As for things we don't need, I know that we desperately need some furniture. That might be hard for more established people to understand.

The only frivolous activity we are indulging in is going away for a couple of days, in order to celebrate our anniversary. I was kidding about the grills.


----------



## Greg40 (Aug 11, 2012)

It's always good to have an emergency reserve. 3 months monthly outgoings is normally recommended but $2k is a nice start. Tuck it in an account where you have to withdraw inside the bank if you might be tempted to spend it.

Id maybe allow the family some treats (maybe $500 or so total) then pay off debt with the rest. 

Not paying banks for borrowed money and interest will not only give you more "real" disposable income but, along with the reserve you're buying some piece of mind too.

You pay off debt, get to keep a bit and spend a bit.


----------



## KellyK (Sep 4, 2012)

If you have debt, and $10,000 is a lot to you - then you should save and invest no less than $7500 of that money and use the remainder to pay down your debt. 

If you need furniture that badly, spend your weekends going to flea markets and good resale stores and buy some inexpensive used furniture.

If your net worth is negative, then you don't actually have $10,000. Also, this money was paid to use for permanent injury to your hand. This injury will likely affect your ability to earn your maximum income or perform certain much needed job skills.

Be smart and save your money. When your debt is paid off, you can always save up for new furniture.


----------



## In the Rough (Sep 5, 2012)

We have a lot of debt as well so I would put a little in savings, do some minor repairs around the house and send the rest to the credit card companies.


----------



## Matt1720 (May 7, 2012)

something so painfully practical it hurts, i.e. RLD's example of the roof.


----------



## Jane_Doe (Aug 9, 2012)

H and I are somewhat in the same boat, we have debt and are probably straddling the border between lower-middle class and working class (wherever that is these days...). $10k would be enough to fully pay off our debt though, so we'd be $500-800 richer per month by not having to make payments towards them. So for me right now it'd be a no-brainer, since I'd get that 10k back plus more in less than 2 years in accessible monthly income.

But while I would *advise* you use 90% of it to pay off the debt, when we were sleeping on a half-flat air-mattress in our unfurnished apartment and had to keep the curtains closed in case someone saw how we lived, I wasn't ashamed to get furniture on (interest-free) credit and blow our tax return on getting the apartment furnished/decorated how I like it.

I figure we should have a nice comfy sofa to sit on for when we can't afford to go out


----------



## heartsbeating (May 2, 2011)

So........drinks are on you at the TAM convention? 

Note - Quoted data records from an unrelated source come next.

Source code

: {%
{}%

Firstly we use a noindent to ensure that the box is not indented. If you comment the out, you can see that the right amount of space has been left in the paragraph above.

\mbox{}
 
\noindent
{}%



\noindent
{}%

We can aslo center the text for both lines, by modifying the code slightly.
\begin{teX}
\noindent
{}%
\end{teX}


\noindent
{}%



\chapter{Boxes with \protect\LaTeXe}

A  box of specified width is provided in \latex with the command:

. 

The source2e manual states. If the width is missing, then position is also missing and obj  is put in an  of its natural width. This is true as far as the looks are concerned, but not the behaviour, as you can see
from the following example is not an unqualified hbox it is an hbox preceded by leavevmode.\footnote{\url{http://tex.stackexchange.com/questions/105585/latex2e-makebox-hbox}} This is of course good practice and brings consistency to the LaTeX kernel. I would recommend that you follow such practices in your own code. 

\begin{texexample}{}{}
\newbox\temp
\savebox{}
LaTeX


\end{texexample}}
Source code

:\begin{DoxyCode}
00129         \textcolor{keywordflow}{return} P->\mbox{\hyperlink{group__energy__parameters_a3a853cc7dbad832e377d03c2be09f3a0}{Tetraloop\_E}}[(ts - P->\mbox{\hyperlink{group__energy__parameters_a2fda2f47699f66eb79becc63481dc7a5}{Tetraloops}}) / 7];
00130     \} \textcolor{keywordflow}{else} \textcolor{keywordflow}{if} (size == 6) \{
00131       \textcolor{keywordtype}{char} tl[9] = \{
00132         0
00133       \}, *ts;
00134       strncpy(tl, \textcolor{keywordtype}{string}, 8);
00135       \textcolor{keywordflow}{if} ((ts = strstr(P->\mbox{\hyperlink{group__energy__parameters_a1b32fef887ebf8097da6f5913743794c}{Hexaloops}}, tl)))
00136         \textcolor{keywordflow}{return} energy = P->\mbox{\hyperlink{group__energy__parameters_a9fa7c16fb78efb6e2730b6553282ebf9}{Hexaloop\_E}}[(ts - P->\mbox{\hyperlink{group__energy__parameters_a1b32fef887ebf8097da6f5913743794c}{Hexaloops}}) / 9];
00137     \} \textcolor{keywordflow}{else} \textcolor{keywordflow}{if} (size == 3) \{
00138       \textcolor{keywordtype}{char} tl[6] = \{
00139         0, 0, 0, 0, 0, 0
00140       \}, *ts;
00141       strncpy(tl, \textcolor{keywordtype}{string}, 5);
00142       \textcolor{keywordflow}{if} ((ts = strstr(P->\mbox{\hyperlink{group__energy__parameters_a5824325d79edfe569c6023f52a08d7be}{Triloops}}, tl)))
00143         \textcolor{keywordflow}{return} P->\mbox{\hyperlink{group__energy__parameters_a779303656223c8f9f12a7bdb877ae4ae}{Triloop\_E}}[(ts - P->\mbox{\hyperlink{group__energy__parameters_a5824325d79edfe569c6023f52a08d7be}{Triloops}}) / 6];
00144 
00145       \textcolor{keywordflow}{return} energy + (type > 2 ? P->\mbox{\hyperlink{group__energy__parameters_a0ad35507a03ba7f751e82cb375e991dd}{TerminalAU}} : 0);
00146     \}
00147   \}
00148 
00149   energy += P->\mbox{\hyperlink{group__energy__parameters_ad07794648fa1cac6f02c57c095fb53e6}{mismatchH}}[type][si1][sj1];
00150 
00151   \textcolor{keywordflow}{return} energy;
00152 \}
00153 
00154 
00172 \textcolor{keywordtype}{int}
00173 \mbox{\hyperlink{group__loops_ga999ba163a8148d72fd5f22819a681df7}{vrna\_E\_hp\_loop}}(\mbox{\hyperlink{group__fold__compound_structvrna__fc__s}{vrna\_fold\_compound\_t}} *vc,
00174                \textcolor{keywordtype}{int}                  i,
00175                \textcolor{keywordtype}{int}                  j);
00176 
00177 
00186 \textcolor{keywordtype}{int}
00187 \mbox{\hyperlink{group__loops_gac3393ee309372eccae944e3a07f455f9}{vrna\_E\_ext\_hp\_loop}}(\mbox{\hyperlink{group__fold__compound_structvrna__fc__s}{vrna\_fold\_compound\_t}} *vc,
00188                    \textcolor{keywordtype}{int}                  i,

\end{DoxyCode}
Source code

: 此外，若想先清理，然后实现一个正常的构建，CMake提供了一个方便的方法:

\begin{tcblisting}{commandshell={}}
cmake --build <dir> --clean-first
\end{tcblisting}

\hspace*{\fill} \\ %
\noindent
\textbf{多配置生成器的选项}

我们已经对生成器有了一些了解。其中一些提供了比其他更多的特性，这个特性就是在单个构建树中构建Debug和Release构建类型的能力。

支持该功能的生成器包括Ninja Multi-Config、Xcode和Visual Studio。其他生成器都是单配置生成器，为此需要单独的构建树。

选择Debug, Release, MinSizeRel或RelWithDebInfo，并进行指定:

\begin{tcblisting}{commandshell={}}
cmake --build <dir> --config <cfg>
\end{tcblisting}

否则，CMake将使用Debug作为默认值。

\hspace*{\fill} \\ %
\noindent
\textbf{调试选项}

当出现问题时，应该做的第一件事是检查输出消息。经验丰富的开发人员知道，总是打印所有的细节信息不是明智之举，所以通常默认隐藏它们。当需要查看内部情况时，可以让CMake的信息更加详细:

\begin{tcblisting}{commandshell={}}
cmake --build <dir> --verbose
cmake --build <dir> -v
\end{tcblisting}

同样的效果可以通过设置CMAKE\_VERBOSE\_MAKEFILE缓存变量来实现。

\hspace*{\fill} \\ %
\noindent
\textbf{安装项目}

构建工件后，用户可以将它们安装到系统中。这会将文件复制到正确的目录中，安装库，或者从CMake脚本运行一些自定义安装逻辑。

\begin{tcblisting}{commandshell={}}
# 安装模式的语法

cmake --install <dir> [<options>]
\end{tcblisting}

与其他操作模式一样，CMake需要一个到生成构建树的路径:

Right now, we need some renovation work in our bathroom and kitchen so it'd go towards that. It's not cosmetic, this place is old and it needs a little TLC. That's what we'd do.

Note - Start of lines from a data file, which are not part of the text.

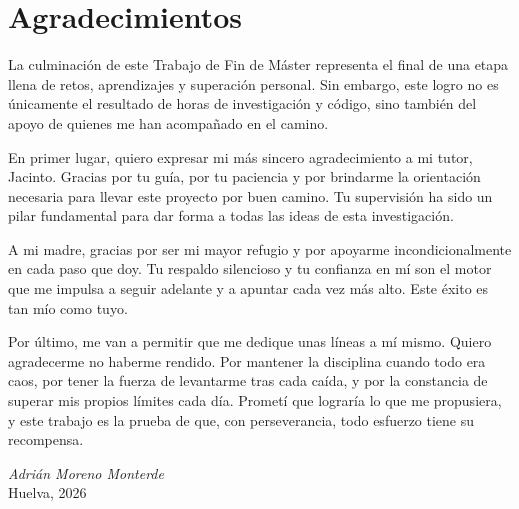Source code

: %
%
\chapter*{Agradecimientos} %

La culminación de este Trabajo de Fin de Máster representa el final de una etapa llena de retos, aprendizajes y superación personal. Sin embargo, este logro no es únicamente el resultado de horas de investigación y código, sino también del apoyo de quienes me han acompañado en el camino. 

En primer lugar, quiero expresar mi más sincero agradecimiento a mi tutor, Jacinto. Gracias por tu guía, por tu paciencia y por brindarme la orientación necesaria para llevar este proyecto por buen camino. Tu supervisión ha sido un pilar fundamental para dar forma a todas las ideas de esta investigación. 

A mi madre, gracias por ser mi mayor refugio y por apoyarme incondicionalmente en cada paso que doy. Tu respaldo silencioso y tu confianza en mí son el motor que me impulsa a seguir adelante y a apuntar cada vez más alto. Este éxito es tan mío como tuyo. 

Por último, me van a permitir que me dedique unas líneas a mí mismo. Quiero agradecerme  no haberme rendido. Por mantener la disciplina cuando todo era caos, por tener la fuerza de levantarme tras cada caída, y por la constancia de superar mis propios límites cada día. Prometí que lograría lo que me propusiera, y este trabajo es la prueba de que, con perseverancia, todo esfuerzo tiene su recompensa.  



\begin{flushright}
  \vspace{1.5cm}  %
  \textit{Adrián Moreno Monterde}\\
  Huelva, 2026
\end{flushright}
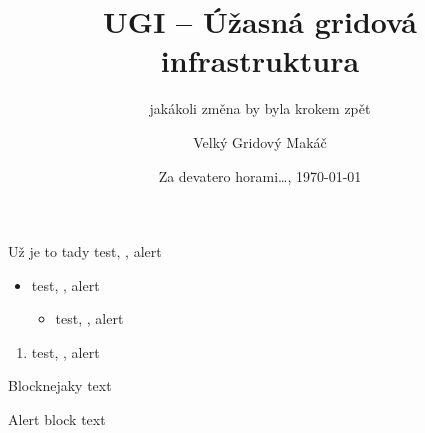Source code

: \documentclass[smaller]{beamer}
\begin{document}
\title{UGI -- Úžasná gridová infrastruktura}
\subtitle{jakákoli změna by byla krokem zpět}
\author[BigG]{Velký Gridový Makáč}
\date[\today]{Za devatero horami\dots, \today}

\begin{frame}[plain]
\maketitle
\end{frame}

\begin{frame}{Už je to tady}
test, , \alert{alert}
\begin{itemize}
  \item test, , \alert{alert}
\begin{itemize}
\item  test, , \alert{alert}
\end{itemize}
\end{itemize}
\begin{enumerate}
\item test, , \alert{alert}
\end{enumerate}

\begin{block}{Block}nejaky text\end{block}
\begin{alertblock}{Alert block}
  text
\end{alertblock}




\end{frame}
\end{document}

If we didn't have that to think about, we'd likely be thinking a trip to Japan lol.


----------



## Cherry (Sep 23, 2009)

Can I get in on this? We are officially under contract on our home! So now we have close to that... But I won't hijack


----------



## ScarletBegonias (Jun 26, 2012)

if i was given 10k I would likely spend a few hundred on work clothes and shoes. I'd donate a few hundred to my favorite shelters. Then I'd save the rest for emergencies. i don't have any other debt aside from the usual living expenses like rent and stuff but my paycheck covers that.


----------



## gbrad (Jul 20, 2010)

Pay off some debt. That would atleast put a dent into it.


----------



## MrWombat (Feb 16, 2012)

No investment, no investment on the planet will give you a better rate of return than *PAYING OFF YOUR DEBTS*. It's just *basic* *math*.

Get out of debt, and - here's the hard part - DON'T TAKE OUT MORE.


----------



## MrsKy (May 5, 2012)

The OP stated more than once that she will be paying off a portion of her debts. I don't think she is stupid for thinking about investments either. Some of the posts in this thread are a little bit condescending...


----------



## CandieGirl (Apr 27, 2011)

I'd blow it all on candy at the corner store (dep to Canadians from Quebec)!


----------



## AbsolutelyFree (Jan 28, 2011)

I'd use it all for paying debt and responsible things.


----------



## southern wife (Jul 22, 2011)

ScarletBegonias said:


> if i was given 10k I would likely spend a few hundred on work clothes and shoes. I'd donate a few hundred to my favorite shelters. Then I'd save the rest for emergencies. i don't have any other debt aside from the usual living expenses like rent and stuff but my paycheck covers that.


I'm with you. My paycheck covers my 1/2 of our mortgage, my 1/2 of our boat, my car payment, and my credit cards - I pay them off monthly and they build up cash back rewards!  

So, if I had an extra $10,000 on top of what's in my savings account, I might use some of it to start adding on a laundry room to the house - not touching what's in my savings account! 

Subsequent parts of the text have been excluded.